简体   繁体   English

在正则表达式中引用引号之间的文本

[英]Skip text between quotes in Regex

I have the following Regex using IgnoreCase and Multiline in .NET: 我在.NET中使用IgnoreCaseMultiline有以下正则表达式:

^.*?\WtextToFind\W.*?$

Given a multiline input like: 给出如下的多行输入:

1 Some Random Text textToFind
2 Some more "textToFind" random text 
3 Another textToFinddd random text

The current regular expression matches with the lines 1 and 2. However I need to skip all the lines which textToFind is inside quotes and double quotes. 当前正则表达式与第1行和第2行匹配。但是我需要跳过textToFind在引号和双引号内的所有行。

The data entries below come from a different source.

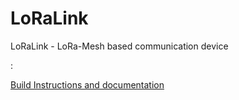 # LoRaLink
LoRaLink - LoRa-Mesh based communication device

:

[Build Instructions and documentation](https://github.com/trlink/LoRaLink/blob/main/LoRaLinkWeb/public_html/build/)
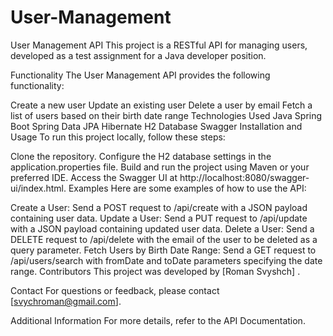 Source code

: # User-Management
User Management API
This project is a RESTful API for managing users, developed as a test assignment for a Java developer position.

Functionality
The User Management API provides the following functionality:

Create a new user
Update an existing user
Delete a user by email
Fetch a list of users based on their birth date range
Technologies Used
Java
Spring Boot
Spring Data JPA
Hibernate
H2 Database
Swagger
Installation and Usage
To run this project locally, follow these steps:

Clone the repository.
Configure the H2 database settings in the application.properties file.
Build and run the project using Maven or your preferred IDE.
Access the Swagger UI at http://localhost:8080/swagger-ui/index.html.
Examples
Here are some examples of how to use the API:

Create a User: Send a POST request to /api/create with a JSON payload containing user data.
Update a User: Send a PUT request to /api/update with a JSON payload containing updated user data.
Delete a User: Send a DELETE request to /api/delete with the email of the user to be deleted as a query parameter.
Fetch Users by Birth Date Range: Send a GET request to /api/users/search with fromDate and toDate parameters specifying the date range.
Contributors
This project was developed by [Roman Svyshch] .

Contact
For questions or feedback, please contact [svychroman@gmail.com].


Additional Information
For more details, refer to the API Documentation. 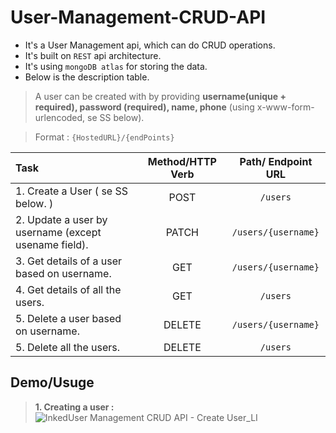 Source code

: # User-Management-CRUD-API
- It's a User Management api, which can do CRUD operations. 
- It's built on `REST` api architecture.
- It's using `mongoDB atlas` for storing the data.
- Below is the description table. 

> A user can be created with by providing **username(unique + required), password (required), name, phone** (using  x-www-form-urlencoded, se SS below).

>Format : `{HostedURL}/{endPoints}`

|   Task       |     Method/HTTP Verb      |    Path/ Endpoint URL      |
| :---------   |     :--------------:      |     :---------------:      |
| 1. Create a User ( se SS below. )        | POST |  `/users`  |
| 2. Update a user by username (except usename field).     | PATCH  |  `/users/{username}` |
| 3. Get details of a user based on username.              | GET    | `/users/{username}`  |
| 4. Get details of all the users.                         | GET    | `/users`             |
| 5. Delete a user based on username.                      | DELETE | `/users/{username}`  |
| 5. Delete all the users.                                 | DELETE | `/users`             |


## Demo/Usuge
> **1. Creating a user :**
> ![InkedUser Management CRUD API - Create User_LI](https://user-images.githubusercontent.com/94619482/159142923-4db5740d-4c01-43a0-ada0-7a589ebee6a4.jpg)

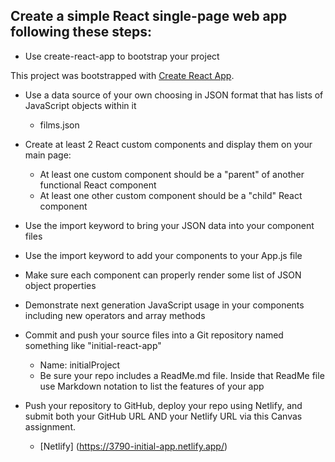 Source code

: ## Create a simple React single-page web app following these steps:
- Use create-react-app to bootstrap your project

This project was bootstrapped with [Create React App](https://github.com/facebook/create-react-app).

- Use a data source of your own choosing in JSON format that has lists of JavaScript objects within it 
    - films.json

- Create at least 2 React custom components and display them on your main page:
    - At least one custom component should be a "parent" of another functional React component
    - At least one other custom component should be a "child" React component

- Use the import keyword to bring your JSON data into your component files
- Use the import keyword to add your components to your App.js file
- Make sure each component can properly render some list of JSON object properties
- Demonstrate next generation JavaScript usage in your components including new operators and array methods
- Commit and push your source files into a Git repository named something like "initial-react-app"      
    - Name: initialProject
    - Be sure your repo includes a ReadMe.md file.  Inside that ReadMe file use Markdown notation to list the features of your app

- Push your repository to GitHub, deploy your repo using Netlify, and submit both your GitHub URL AND your Netlify URL via this Canvas assignment.

    - [Netlify] (https://3790-initial-app.netlify.app/) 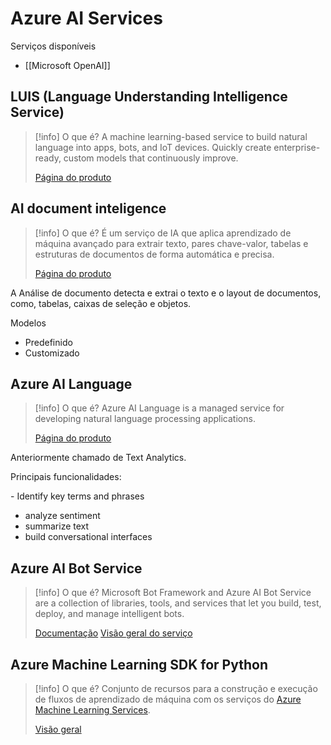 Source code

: # Azure AI Services

Serviços disponíveis

- [[Microsoft OpenAI]]

## LUIS (Language Understanding Intelligence Service)

> [!info] O que é?
> A machine learning-based service to build natural language into apps, bots, and IoT devices. Quickly create enterprise-ready, custom models that continuously improve.
> 
> [Página do produto](https://www.luis.ai/)


## AI document inteligence

> [!info] O que é?
> É um serviço de IA que aplica aprendizado de máquina avançado para extrair texto, pares chave-valor, tabelas e estruturas de documentos de forma automática e precisa.
> 
> [Página do produto](https://azure.microsoft.com/pt-br/products/ai-services/ai-document-intelligence/)

A Análise de documento detecta e extrai o texto e o layout de documentos, como, tabelas, caixas de seleção e objetos.

Modelos
- Predefinido
- Customizado


## Azure AI Language

> [!info] O que é?
> Azure AI Language is a managed service for developing natural language processing applications.
> 
> [Página do produto](https://azure.microsoft.com/en-us/products/ai-services/ai-language#overview)

Anteriormente chamado de Text Analytics.

Principais funcionalidades:

- Identify key terms and phrases
- analyze sentiment
- summarize text
- build conversational interfaces

## Azure AI Bot Service

> [!info] O que é?
> Microsoft Bot Framework and Azure AI Bot Service are a collection of libraries, tools, and services that let you build, test, deploy, and manage intelligent bots.
> 
> [Documentação](https://learn.microsoft.com/en-us/azure/bot-service/?view=azure-bot-service-4.0)
> [Visão geral do serviço](https://learn.microsoft.com/en-us/azure/bot-service/bot-service-overview?view=azure-bot-service-4.0)

## Azure Machine Learning SDK for Python

> [!info] O que é?
> Conjunto de recursos para a construção e execução de fluxos de aprendizado de máquina com os serviços do [Azure Machine Learning Services](https://learn.microsoft.com/en-us/azure/machine-learning/overview-what-is-azure-ml).
> 
> [Visão geral](https://learn.microsoft.com/en-us/python/api/overview/azure/ml/?view=azure-ml-py)


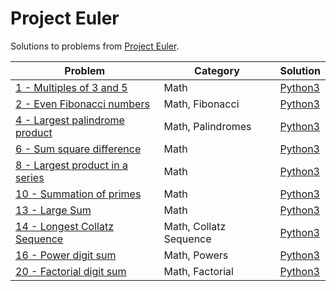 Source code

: # Project Euler

Solutions to problems from [Project Euler](https://projecteuler.net/).

| Problem | Category | Solution |
| - | - | - |
| [1 - Multiples of 3 and 5](https://projecteuler.net/problem=1) | Math | [Python3](https://github.com/terror/CompetitiveProgramming/tree/master/Project%20Euler/001/solution.py) |
| [2 - Even Fibonacci numbers](https://projecteuler.net/problem=2) | Math, Fibonacci | [Python3](https://github.com/terror/CompetitiveProgramming/tree/master/Project%20Euler/002/solution.py) |
| [4 - Largest palindrome product](https://projecteuler.net/problem=4) | Math, Palindromes | [Python3](https://github.com/terror/CompetitiveProgramming/tree/master/Project%20Euler/004/solution.py) |
| [6 - Sum square difference](https://projecteuler.net/problem=6) | Math | [Python3](https://github.com/terror/CompetitiveProgramming/tree/master/Project%20Euler/006/solution.py) |
| [8 - Largest product in a series](https://projecteuler.net/problem=8) | Math | [Python3](https://github.com/terror/CompetitiveProgramming/tree/master/Project%20Euler/008/solution.py) |
| [10 - Summation of primes](https://projecteuler.net/problem=10) | Math | [Python3](https://github.com/terror/CompetitiveProgramming/tree/master/Project%20Euler/010/solution.py) |
| [13 - Large Sum](https://projecteuler.net/problem=13) | Math | [Python3](https://github.com/terror/CompetitiveProgramming/tree/master/Project%20Euler/013/solution.py) |
| [14 - Longest Collatz Sequence](https://projecteuler.net/problem=14) | Math, Collatz Sequence | [Python3](https://github.com/terror/CompetitiveProgramming/tree/master/Project%20Euler/014/solution.py) |
| [16 - Power digit sum](https://projecteuler.net/problem=16) | Math, Powers | [Python3](https://github.com/terror/CompetitiveProgramming/tree/master/Project%20Euler/016/solution.py) |
| [20 - Factorial digit sum](https://projecteuler.net/problem=20) | Math, Factorial | [Python3](https://github.com/terror/CompetitiveProgramming/tree/master/Project%20Euler/020/solution.py) | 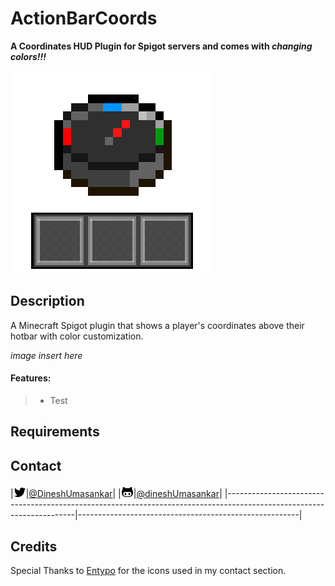 # ActionBarCoords
__A Coordinates HUD Plugin for Spigot servers and comes with *changing colors!!!*__

![ActionBarCoords Logo](https://github.com/dineshUmasankar/ActionBarCoords/blob/master/images/ActionBarCoords_MediumLogo.png?raw=true)

## Description
A Minecraft Spigot plugin that shows a player's coordinates above their hotbar with color customization.

*image insert here*

#### Features:
>- Test

## Requirements

## Contact
|![TwitterIconContact](https://github.com/dineshUmasankar/ActionBarCoords/blob/master/images/twitter-icon.png?raw=true)|[@DineshUmasankar](https://twitter.com/DineshUmasankar)|
|![GithubIconContact](https://github.com/dineshUmasankar/ActionBarCoords/blob/master/images/github-icon.png?raw=true)|[@dineshUmasankar](https://github.com/dineshUmasankar)|
|----------------------------------------------------------------------------------------------------------------------|-------------------------------------------------------|
## Credits

Special Thanks to [Entypo](http://www.entypo.com/) for the icons used in my contact section.
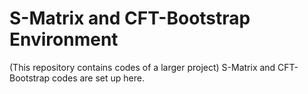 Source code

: # S-Matrix and CFT-Bootstrap Environment

(This repository contains codes of a larger project)
S-Matrix and CFT-Bootstrap codes are set up here.
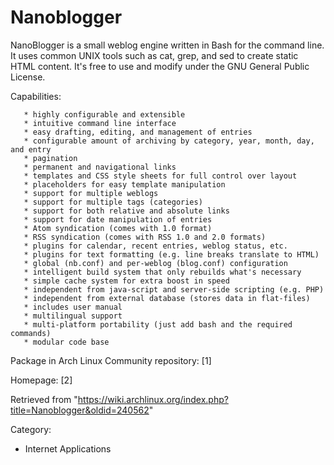 Nanoblogger
===========

NanoBlogger is a small weblog engine written in Bash for the command
line. It uses common UNIX tools such as cat, grep, and sed to create
static HTML content. It's free to use and modify under the GNU General
Public License.

Capabilities:

       * highly configurable and extensible
       * intuitive command line interface
       * easy drafting, editing, and management of entries
       * configurable amount of archiving by category, year, month, day, and entry
       * pagination
       * permanent and navigational links
       * templates and CSS style sheets for full control over layout
       * placeholders for easy template manipulation
       * support for multiple weblogs
       * support for multiple tags (categories)
       * support for both relative and absolute links
       * support for date manipulation of entries
       * Atom syndication (comes with 1.0 format)
       * RSS syndication (comes with RSS 1.0 and 2.0 formats)
       * plugins for calendar, recent entries, weblog status, etc.
       * plugins for text formatting (e.g. line breaks translate to HTML)
       * global (nb.conf) and per-weblog (blog.conf) configuration
       * intelligent build system that only rebuilds what's necessary
       * simple cache system for extra boost in speed
       * independent from java-script and server-side scripting (e.g. PHP)
       * independent from external database (stores data in flat-files)
       * includes user manual
       * multilingual support
       * multi-platform portability (just add bash and the required commands)
       * modular code base

Package in Arch Linux Community repository: [1]

Homepage: [2]

Retrieved from
"https://wiki.archlinux.org/index.php?title=Nanoblogger&oldid=240562"

Category:

-   Internet Applications
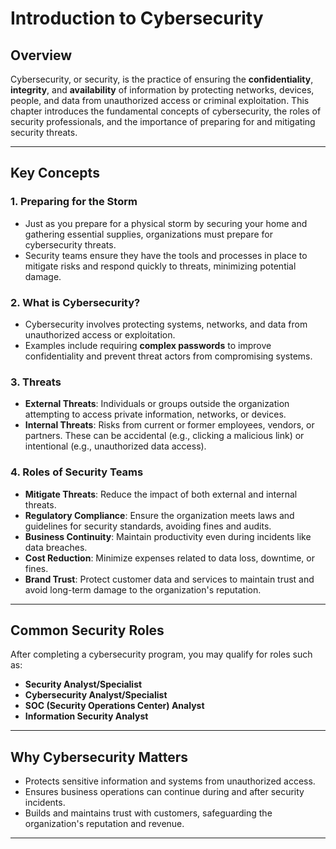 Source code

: 
# Introduction to Cybersecurity

## Overview
Cybersecurity, or security, is the practice of ensuring the **confidentiality**, **integrity**, and **availability** of information by protecting networks, devices, people, and data from unauthorized access or criminal exploitation. This chapter introduces the fundamental concepts of cybersecurity, the roles of security professionals, and the importance of preparing for and mitigating security threats.

---

## Key Concepts

### 1. **Preparing for the Storm**
   - Just as you prepare for a physical storm by securing your home and gathering essential supplies, organizations must prepare for cybersecurity threats.
   - Security teams ensure they have the tools and processes in place to mitigate risks and respond quickly to threats, minimizing potential damage.

### 2. **What is Cybersecurity?**
   - Cybersecurity involves protecting systems, networks, and data from unauthorized access or exploitation.
   - Examples include requiring **complex passwords** to improve confidentiality and prevent threat actors from compromising systems.

### 3. **Threats**
   - **External Threats**: Individuals or groups outside the organization attempting to access private information, networks, or devices.
   - **Internal Threats**: Risks from current or former employees, vendors, or partners. These can be accidental (e.g., clicking a malicious link) or intentional (e.g., unauthorized data access).

### 4. **Roles of Security Teams**
   - **Mitigate Threats**: Reduce the impact of both external and internal threats.
   - **Regulatory Compliance**: Ensure the organization meets laws and guidelines for security standards, avoiding fines and audits.
   - **Business Continuity**: Maintain productivity even during incidents like data breaches.
   - **Cost Reduction**: Minimize expenses related to data loss, downtime, or fines.
   - **Brand Trust**: Protect customer data and services to maintain trust and avoid long-term damage to the organization's reputation.

---

## Common Security Roles
After completing a cybersecurity program, you may qualify for roles such as:
   - **Security Analyst/Specialist**
   - **Cybersecurity Analyst/Specialist**
   - **SOC (Security Operations Center) Analyst**
   - **Information Security Analyst**

---

## Why Cybersecurity Matters
   - Protects sensitive information and systems from unauthorized access.
   - Ensures business operations can continue during and after security incidents.
   - Builds and maintains trust with customers, safeguarding the organization's reputation and revenue.

---
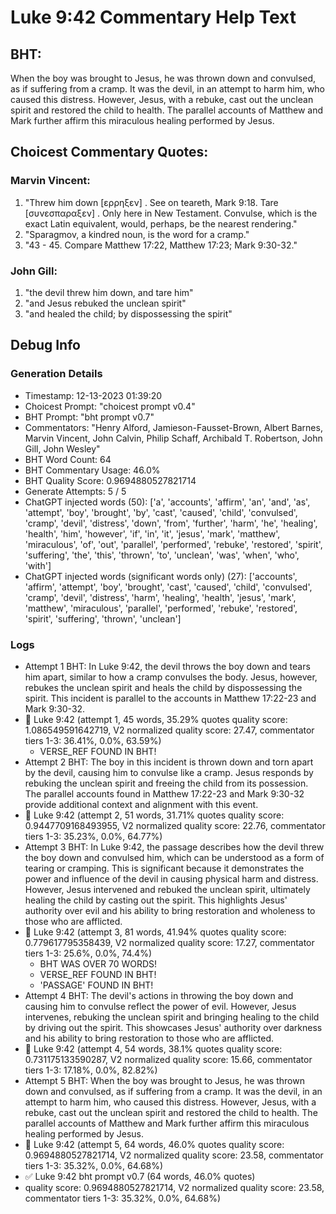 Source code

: # Luke 9:42 Commentary Help Text

## BHT:
When the boy was brought to Jesus, he was thrown down and convulsed, as if suffering from a cramp. It was the devil, in an attempt to harm him, who caused this distress. However, Jesus, with a rebuke, cast out the unclean spirit and restored the child to health. The parallel accounts of Matthew and Mark further affirm this miraculous healing performed by Jesus.

## Choicest Commentary Quotes:
### Marvin Vincent:
1. "Threw him down [ερρηξεν] . See on teareth, Mark 9:18. Tare [συνεσπαραξεν] . Only here in New Testament. Convulse, which is the exact Latin equivalent, would, perhaps, be the nearest rendering." 
2. "Sparagmov, a kindred noun, is the word for a cramp."
3. "43 - 45. Compare Matthew 17:22, Matthew 17:23; Mark 9:30-32."

### John Gill:
1. "the devil threw him down, and tare him"
2. "and Jesus rebuked the unclean spirit"
3. "and healed the child; by dispossessing the spirit"


## Debug Info
### Generation Details
- Timestamp: 12-13-2023 01:39:20
- Choicest Prompt: "choicest prompt v0.4"
- BHT Prompt: "bht prompt v0.7"
- Commentators: "Henry Alford, Jamieson-Fausset-Brown, Albert Barnes, Marvin Vincent, John Calvin, Philip Schaff, Archibald T. Robertson, John Gill, John Wesley"
- BHT Word Count: 64
- BHT Commentary Usage: 46.0%
- BHT Quality Score: 0.9694880527821714
- Generate Attempts: 5 / 5
- ChatGPT injected words (50):
	['a', 'accounts', 'affirm', 'an', 'and', 'as', 'attempt', 'boy', 'brought', 'by', 'cast', 'caused', 'child', 'convulsed', 'cramp', 'devil', 'distress', 'down', 'from', 'further', 'harm', 'he', 'healing', 'health', 'him', 'however', 'if', 'in', 'it', 'jesus', 'mark', 'matthew', 'miraculous', 'of', 'out', 'parallel', 'performed', 'rebuke', 'restored', 'spirit', 'suffering', 'the', 'this', 'thrown', 'to', 'unclean', 'was', 'when', 'who', 'with']
- ChatGPT injected words (significant words only) (27):
	['accounts', 'affirm', 'attempt', 'boy', 'brought', 'cast', 'caused', 'child', 'convulsed', 'cramp', 'devil', 'distress', 'harm', 'healing', 'health', 'jesus', 'mark', 'matthew', 'miraculous', 'parallel', 'performed', 'rebuke', 'restored', 'spirit', 'suffering', 'thrown', 'unclean']

### Logs
- Attempt 1 BHT: In Luke 9:42, the devil throws the boy down and tears him apart, similar to how a cramp convulses the body. Jesus, however, rebukes the unclean spirit and heals the child by dispossessing the spirit. This incident is parallel to the accounts in Matthew 17:22-23 and Mark 9:30-32.
- 🔄 Luke 9:42 (attempt 1, 45 words, 35.29% quotes quality score: 1.086549591642719, V2 normalized quality score: 27.47, commentator tiers 1-3: 36.41%, 0.0%, 63.59%) 
	- VERSE_REF FOUND IN BHT!
- Attempt 2 BHT: The boy in this incident is thrown down and torn apart by the devil, causing him to convulse like a cramp. Jesus responds by rebuking the unclean spirit and freeing the child from its possession. The parallel accounts found in Matthew 17:22-23 and Mark 9:30-32 provide additional context and alignment with this event.
- 🔄 Luke 9:42 (attempt 2, 51 words, 31.71% quotes quality score: 0.9447709168493955, V2 normalized quality score: 22.76, commentator tiers 1-3: 35.23%, 0.0%, 64.77%)
- Attempt 3 BHT: In Luke 9:42, the passage describes how the devil threw the boy down and convulsed him, which can be understood as a form of tearing or cramping. This is significant because it demonstrates the power and influence of the devil in causing physical harm and distress. However, Jesus intervened and rebuked the unclean spirit, ultimately healing the child by casting out the spirit. This highlights Jesus' authority over evil and his ability to bring restoration and wholeness to those who are afflicted.
- 🔄 Luke 9:42 (attempt 3, 81 words, 41.94% quotes quality score: 0.779617795358439, V2 normalized quality score: 17.27, commentator tiers 1-3: 25.6%, 0.0%, 74.4%) 
	- BHT WAS OVER 70 WORDS! 
	- VERSE_REF FOUND IN BHT! 
	- 'PASSAGE' FOUND IN BHT!
- Attempt 4 BHT: The devil's actions in throwing the boy down and causing him to convulse reflect the power of evil. However, Jesus intervenes, rebuking the unclean spirit and bringing healing to the child by driving out the spirit. This showcases Jesus' authority over darkness and his ability to bring restoration to those who are afflicted.
- 🔄 Luke 9:42 (attempt 4, 54 words, 38.1% quotes quality score: 0.731175133590287, V2 normalized quality score: 15.66, commentator tiers 1-3: 17.18%, 0.0%, 82.82%)
- Attempt 5 BHT: When the boy was brought to Jesus, he was thrown down and convulsed, as if suffering from a cramp. It was the devil, in an attempt to harm him, who caused this distress. However, Jesus, with a rebuke, cast out the unclean spirit and restored the child to health. The parallel accounts of Matthew and Mark further affirm this miraculous healing performed by Jesus.
- 🔄 Luke 9:42 (attempt 5, 64 words, 46.0% quotes quality score: 0.9694880527821714, V2 normalized quality score: 23.58, commentator tiers 1-3: 35.32%, 0.0%, 64.68%)
- ✅ Luke 9:42 bht prompt v0.7 (64 words, 46.0% quotes)
- quality score: 0.9694880527821714, V2 normalized quality score: 23.58, commentator tiers 1-3: 35.32%, 0.0%, 64.68%)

Any ideas how to achieve this? 任何想法如何实现这一目标?

Thanks! 谢谢!

EDIT: 编辑:

Explanation: My purpose is to find some method calls inside VBScript code. 说明:我的目的是在VBScript代码中找到一些方法调用。 I thought this would be irrelevant for my question, but after reading the comments I realised I should explain this. 我认为这与我的问题无关,但在阅读完评论后,我意识到我应该解释一下。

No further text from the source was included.